Of course, MK cannot make a statement so bracingly true as to be hyperbolic without offering readers suggestions. She's not going to tell you to cast off jeans and leave you with a poor, naked bum! As is often the case, let's look to "ethnic" or "folk" costume, kittens. MK once read an interview with Tilda Swinton in which Til mentioned Thai fisherman pants. MK was intrigued. So, there's one option. Flipping through old issues of Fiber Arts, MK noticed an ad for Folkwear's "Japanese Field Clothing." How about so-called harem pants? Or salwars? Churidars are very stylish. Or the southeastern Asian sampot.

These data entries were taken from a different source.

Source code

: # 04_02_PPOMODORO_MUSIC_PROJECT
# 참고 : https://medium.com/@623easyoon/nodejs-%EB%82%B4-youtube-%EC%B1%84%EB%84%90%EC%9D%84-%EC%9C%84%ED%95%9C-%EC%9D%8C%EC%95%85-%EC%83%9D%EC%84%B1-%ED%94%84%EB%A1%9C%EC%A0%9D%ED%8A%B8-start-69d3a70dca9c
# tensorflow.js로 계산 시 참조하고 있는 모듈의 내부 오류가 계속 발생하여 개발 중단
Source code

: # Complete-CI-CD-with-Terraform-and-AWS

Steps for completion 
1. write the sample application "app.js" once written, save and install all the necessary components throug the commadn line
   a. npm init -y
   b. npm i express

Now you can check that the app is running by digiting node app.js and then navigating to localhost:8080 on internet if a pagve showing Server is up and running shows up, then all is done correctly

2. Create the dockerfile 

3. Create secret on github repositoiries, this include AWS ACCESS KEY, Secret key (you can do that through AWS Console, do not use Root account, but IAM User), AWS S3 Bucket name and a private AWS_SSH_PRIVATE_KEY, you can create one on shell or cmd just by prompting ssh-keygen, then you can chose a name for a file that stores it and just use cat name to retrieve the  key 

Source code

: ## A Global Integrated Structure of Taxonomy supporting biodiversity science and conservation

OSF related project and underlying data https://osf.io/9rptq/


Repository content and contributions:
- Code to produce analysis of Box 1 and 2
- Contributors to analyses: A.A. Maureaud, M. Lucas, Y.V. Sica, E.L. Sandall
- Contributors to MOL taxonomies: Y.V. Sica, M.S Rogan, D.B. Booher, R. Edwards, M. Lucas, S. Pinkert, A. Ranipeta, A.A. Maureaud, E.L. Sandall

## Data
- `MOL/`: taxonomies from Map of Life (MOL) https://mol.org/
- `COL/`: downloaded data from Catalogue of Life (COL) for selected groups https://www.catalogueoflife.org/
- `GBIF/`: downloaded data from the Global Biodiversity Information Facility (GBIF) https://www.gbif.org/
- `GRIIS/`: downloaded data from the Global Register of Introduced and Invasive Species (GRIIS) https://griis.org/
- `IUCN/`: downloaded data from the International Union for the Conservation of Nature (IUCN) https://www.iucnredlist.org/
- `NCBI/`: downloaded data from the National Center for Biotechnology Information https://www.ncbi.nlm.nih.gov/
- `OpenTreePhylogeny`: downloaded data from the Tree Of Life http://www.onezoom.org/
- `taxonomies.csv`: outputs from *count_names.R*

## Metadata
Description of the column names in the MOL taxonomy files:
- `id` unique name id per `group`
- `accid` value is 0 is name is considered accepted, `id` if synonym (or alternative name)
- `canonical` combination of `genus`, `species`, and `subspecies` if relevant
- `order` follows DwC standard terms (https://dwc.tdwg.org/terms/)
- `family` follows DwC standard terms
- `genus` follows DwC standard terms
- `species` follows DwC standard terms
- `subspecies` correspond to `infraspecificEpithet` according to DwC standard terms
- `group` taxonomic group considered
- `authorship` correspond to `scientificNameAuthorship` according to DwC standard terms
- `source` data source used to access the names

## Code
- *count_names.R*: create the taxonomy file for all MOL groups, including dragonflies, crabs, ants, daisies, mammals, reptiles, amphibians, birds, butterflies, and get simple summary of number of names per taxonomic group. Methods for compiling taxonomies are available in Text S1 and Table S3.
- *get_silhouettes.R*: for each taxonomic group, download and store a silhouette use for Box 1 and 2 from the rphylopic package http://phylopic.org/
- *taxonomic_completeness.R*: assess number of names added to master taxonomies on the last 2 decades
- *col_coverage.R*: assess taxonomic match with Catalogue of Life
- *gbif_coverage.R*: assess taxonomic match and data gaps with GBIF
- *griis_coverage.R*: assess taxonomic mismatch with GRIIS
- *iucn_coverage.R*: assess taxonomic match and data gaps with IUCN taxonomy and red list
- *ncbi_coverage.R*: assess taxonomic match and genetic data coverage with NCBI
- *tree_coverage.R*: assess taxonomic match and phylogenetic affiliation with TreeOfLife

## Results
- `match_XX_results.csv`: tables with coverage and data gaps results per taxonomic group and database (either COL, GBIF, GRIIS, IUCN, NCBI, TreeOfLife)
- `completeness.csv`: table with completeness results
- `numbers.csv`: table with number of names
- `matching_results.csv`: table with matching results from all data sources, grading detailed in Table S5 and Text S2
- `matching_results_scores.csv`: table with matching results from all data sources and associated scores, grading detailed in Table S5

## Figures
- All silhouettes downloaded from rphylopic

For those made queasy by real or perceived post-colonial appropriation, MK says: knickers. No, you dirty bird, not undies--but rather the sartorial expression immediately identified with the 1980s. Culottes. More trou with Reagan-era flavor! Gauchos. Glamorous wide-legged 1930s trousers evocative of Garbo. Even cords in a pinch. The point is: we all need to cleanse the palette a bit and give jeans a much needed rest.